好きになるまで待ってなんていられない


長く待ったのだろうか。ねえ…何の為に来たのって聞いたら、なんて答えるだろう。なんて言ってくれるだろう。

少なくとも煙草に火をつけ、少しの間、吸うくらいの事はしただろう。奥の部屋だから端で外を向くように立てば、誰かに顔を見られるという事はなかっただろうけど、それでもそう長くは居られなかっただろう。…何本も火をつけたって事は無かっただろうか。吸い殻が落ちている訳じゃ無いから、そこまでは解らないけど。
こうして遭遇して聞かなかったら、きっと解らなかった行動だ。
自分からは言わないだろうし。

「まだ早い。日曜だからもっと寝てよう」

…。

「…うん」

「気持ちいい…」

「え?」

「あんたの身体。
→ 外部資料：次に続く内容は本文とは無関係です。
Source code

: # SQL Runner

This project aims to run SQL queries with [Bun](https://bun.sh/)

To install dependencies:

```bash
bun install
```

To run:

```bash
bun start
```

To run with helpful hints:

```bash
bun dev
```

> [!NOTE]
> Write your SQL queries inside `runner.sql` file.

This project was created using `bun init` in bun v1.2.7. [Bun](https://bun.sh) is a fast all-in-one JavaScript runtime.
嵌まりがいい。こうやって腕の中に抱きしめるだろ?収まりがいいっていうのか、こう…すっぽり嵌まる感じ?あんた、抱き心地がいい…」

…馬鹿。そんな事よく言えるわね…ちょっと嬉しい…。でも、言い慣れてる言葉なの…?

「顔色いいな」

…顔をまた凄い近くで見てる。

「…夜、シャワーで済まさないで湯舟に浸かったから。よく眠れたからだと思う」

夢は見なかった。それは、この人に抱きしめられていたからかも知れない。

「…そうか」

…。

「…あんた、身体、熱くないか?」

…解ってしまいますよね?

「おい、ドキドキしてるぞ。凄く早くなった。俺まで一緒に振動しそうだ」

…馬鹿正直な身体だ。自分じゃない、誰とまでは知らなくても、熱が発してる理由は解ってて言ってる気がする。
口にしなくていい事を言って、私に何かを感じ取らせようとしているのだろうか。
馬鹿……、色々な意味でドキドキする事、言わないで欲しい。


「…俺と居るからか…」

髪を撫でる。

…そういう事にしてくれるの?それも間違いなくあるのよ?

「俺がドキドキしてる…」

「え?」

首を交差するようにして抱きしめる。身体の触れられる箇所全てで、抱きしめられている。
圧迫された頸動脈が脈打つのが解る。

「部屋に来て…居なかったらそれっきりだ。それ以上あんたを確認しようがない。手段が無い。
…鍵が開いてた、イコール、居ると思った。勝手に心配して、勝手に一先ず安心した。
ついでに…勝手に上がり込んで安全確認をした。脱いだ靴があった。部屋を荒らされている様子は無かった…あんたはベッドに居た。無防備な格好で。
どこかに飛び出した訳でも無かった。連れ去られてもいなかった。
俯せた身体は、冷たくなってなかった。あんたの身体は温かかった。安心した」

…ドキドキする。
この人のぶっきらぼうな言葉や仕草、行動に、私はいつもドキドキさせられていたんだ。
こんな話し方が出来るのは天性のモノなんだろう。凄くドキドキする。